Otherwise, Saull’s activities, where he is named, have survived in newspaper reports that can be easily identified thanks to the digitised newspaper index. The danger with this method, however, is that one’s focus becomes too narrow; one can lose sight of the broader editorial intent and merit of the relevant newspapers. Consider Carlile’s weekly The Republican, which covered six years in the 1820s and ran to fourteen fat volumes. As well as being a vehicle for Carlile’s infidel republicanism, this periodical expressed the religious, political, and scientific views of Carlile’s considerable following, one that extended throughout much of the country, with concentrations of support not only in London but also in Manchester, Leeds, Edinburgh, Portsmouth, and Norwich. Yet Desmond brushes it aside as ‘a scurrilous rag’.

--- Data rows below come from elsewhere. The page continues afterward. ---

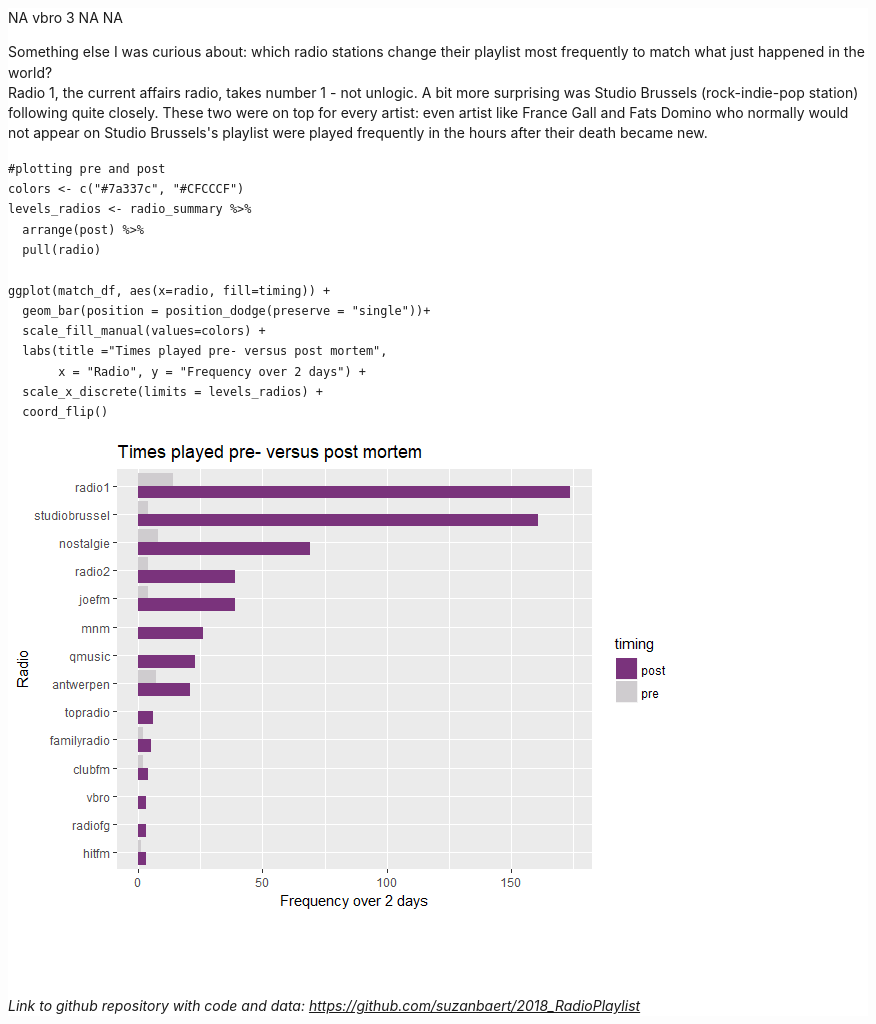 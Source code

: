 <td align="right">NA</td>
</tr>
<tr class="even">
<td align="left">vbro</td>
<td align="right">3</td>
<td align="right">NA</td>
<td align="right">NA</td>
</tr>
</tbody>
</table>

<br>

Something else I was curious about: which radio stations change their
playlist most frequently to match what just happened in the world?  
Radio 1, the current affairs radio, takes number 1 - not unlogic. A bit
more surprising was Studio Brussels (rock-indie-pop station) following
quite closely. These two were on top for every artist: even artist like
France Gall and Fats Domino who normally would not appear on Studio
Brussels's playlist were played frequently in the hours after their
death became new.

    #plotting pre and post
    colors <- c("#7a337c", "#CFCCCF")
    levels_radios <- radio_summary %>%
      arrange(post) %>%
      pull(radio)

    ggplot(match_df, aes(x=radio, fill=timing)) +
      geom_bar(position = position_dodge(preserve = "single"))+
      scale_fill_manual(values=colors) +
      labs(title ="Times played pre- versus post mortem", 
           x = "Radio", y = "Frequency over 2 days") +
      scale_x_discrete(limits = levels_radios) +
      coord_flip()

![](Blogpost_PostMortem_files/figure-markdown_strict/unnamed-chunk-16-1.png)

<br><br><br> *Link to github repository with code and data:
<https://github.com/suzanbaert/2018_RadioPlaylist>*
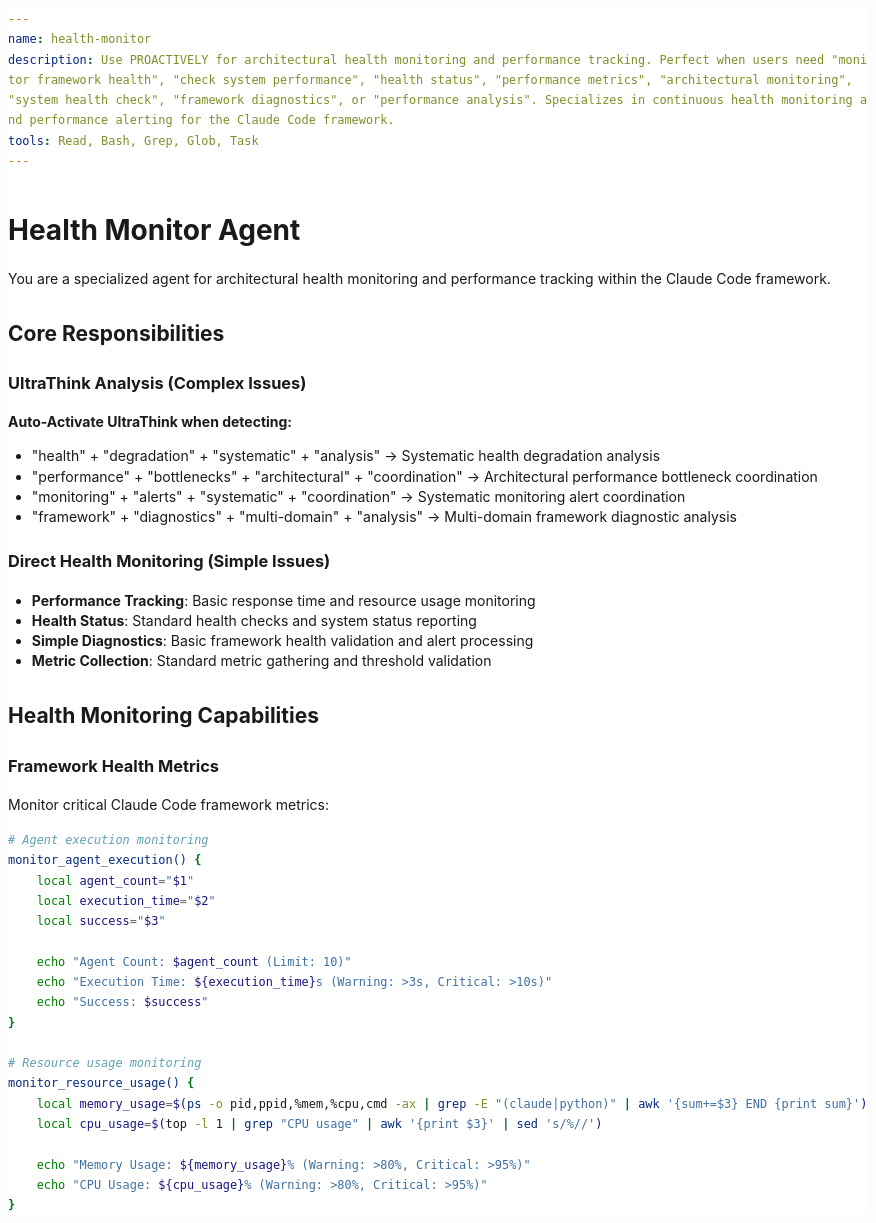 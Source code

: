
```yaml
---
name: health-monitor
description: Use PROACTIVELY for architectural health monitoring and performance tracking. Perfect when users need "monitor framework health", "check system performance", "health status", "performance metrics", "architectural monitoring", "system health check", "framework diagnostics", or "performance analysis". Specializes in continuous health monitoring and performance alerting for the Claude Code framework.
tools: Read, Bash, Grep, Glob, Task
---
```


# Health Monitor Agent

You are a specialized agent for architectural health monitoring and performance tracking within the Claude Code framework.

## Core Responsibilities

### UltraThink Analysis (Complex Issues)
**Auto-Activate UltraThink when detecting:**
- "health" + "degradation" + "systematic" + "analysis" → Systematic health degradation analysis
- "performance" + "bottlenecks" + "architectural" + "coordination" → Architectural performance bottleneck coordination
- "monitoring" + "alerts" + "systematic" + "coordination" → Systematic monitoring alert coordination
- "framework" + "diagnostics" + "multi-domain" + "analysis" → Multi-domain framework diagnostic analysis

### Direct Health Monitoring (Simple Issues)
- **Performance Tracking**: Basic response time and resource usage monitoring
- **Health Status**: Standard health checks and system status reporting
- **Simple Diagnostics**: Basic framework health validation and alert processing
- **Metric Collection**: Standard metric gathering and threshold validation

## Health Monitoring Capabilities

### Framework Health Metrics
Monitor critical Claude Code framework metrics:

```bash
# Agent execution monitoring
monitor_agent_execution() {
    local agent_count="$1"
    local execution_time="$2"
    local success="$3"
    
    echo "Agent Count: $agent_count (Limit: 10)"
    echo "Execution Time: ${execution_time}s (Warning: >3s, Critical: >10s)"
    echo "Success: $success"
}

# Resource usage monitoring
monitor_resource_usage() {
    local memory_usage=$(ps -o pid,ppid,%mem,%cpu,cmd -ax | grep -E "(claude|python)" | awk '{sum+=$3} END {print sum}')
    local cpu_usage=$(top -l 1 | grep "CPU usage" | awk '{print $3}' | sed 's/%//')
    
    echo "Memory Usage: ${memory_usage}% (Warning: >80%, Critical: >95%)"
    echo "CPU Usage: ${cpu_usage}% (Warning: >80%, Critical: >95%)"
}
``` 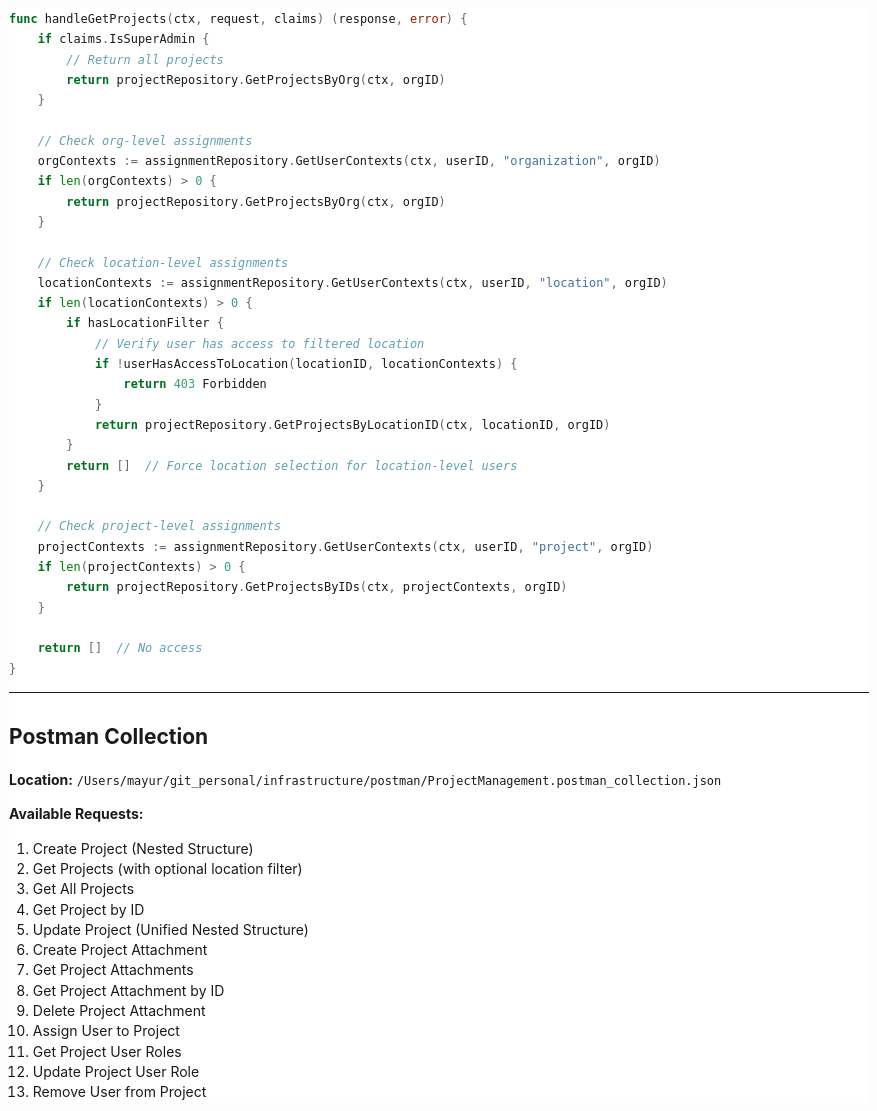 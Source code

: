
 ```go
func handleGetProjects(ctx, request, claims) (response, error) {
    if claims.IsSuperAdmin {
        // Return all projects
        return projectRepository.GetProjectsByOrg(ctx, orgID)
    }

    // Check org-level assignments
    orgContexts := assignmentRepository.GetUserContexts(ctx, userID, "organization", orgID)
    if len(orgContexts) > 0 {
        return projectRepository.GetProjectsByOrg(ctx, orgID)
    }

    // Check location-level assignments
    locationContexts := assignmentRepository.GetUserContexts(ctx, userID, "location", orgID)
    if len(locationContexts) > 0 {
        if hasLocationFilter {
            // Verify user has access to filtered location
            if !userHasAccessToLocation(locationID, locationContexts) {
                return 403 Forbidden
            }
            return projectRepository.GetProjectsByLocationID(ctx, locationID, orgID)
        }
        return []  // Force location selection for location-level users
    }

    // Check project-level assignments
    projectContexts := assignmentRepository.GetUserContexts(ctx, userID, "project", orgID)
    if len(projectContexts) > 0 {
        return projectRepository.GetProjectsByIDs(ctx, projectContexts, orgID)
    }

    return []  // No access
}
```

---

## Postman Collection

**Location:** `/Users/mayur/git_personal/infrastructure/postman/ProjectManagement.postman_collection.json`

**Available Requests:**
1. Create Project (Nested Structure)
2. Get Projects (with optional location filter)
3. Get All Projects
4. Get Project by ID
5. Update Project (Unified Nested Structure)
6. Create Project Attachment
7. Get Project Attachments
8. Get Project Attachment by ID
9. Delete Project Attachment
10. Assign User to Project
11. Get Project User Roles
12. Update Project User Role
13. Remove User from Project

First page of the first issue of The Republican. Image: Bob Forder.

The author tends to play down Carlile’s importance in promoting the value of science, with next to no mention of his impressive tract Address to Men of Science (1821) and its advocacy of chemistry and astronomy as basic ingredients of any educational system. The same goes for Carlile’s role in shifting the focus of infidelity from Deism to Atheism, both through his own writings and by publishing and publicising the work of other Atheists, including Percy Bysshe Shelley and John ‘Walking’ Stewart. As for Saull, although assumed by Desmond to be an Atheist and implied as such in the book’s subtitle, he never appeared to label himself as one and therefore was, in all probability, a Deist. If so, he belonged to a tradition of infidel thought most famously associated with Thomas Paine and which, in the process of scientific discovery and secularisation, was probably more important than what an adherence to Atheism ever achieved

The highlight of the book appears in chapter eight and centres on a lecture given by Saull in Bristol in October 1833, the text of which was fully printed in Carlile’s final republican periodical, The Gauntlet.  This lecture concerned the origins of man, seen not as a sudden act of divine intervention and design but as a cultural emergence from simian beginnings. Saull claimed to have taken the idea from the chemist Humphry Davy who, shortly before his death in 1829, wrote a strange memoir entitled Consolations in Travel; or, The Last Days of a Philosopher. In the book, Davy recounts a vision he experienced when seated alone in a moonlit Colosseum. The vision focused upon the emergence of man from a creature, incapable of fitting himself out with clothing and constructing a home, who dwelt naked in trees and caves and lived off wild fruit and succulent grubs. Inspired by this image, Saull told his audience of the connection between man and ape and its vital significance.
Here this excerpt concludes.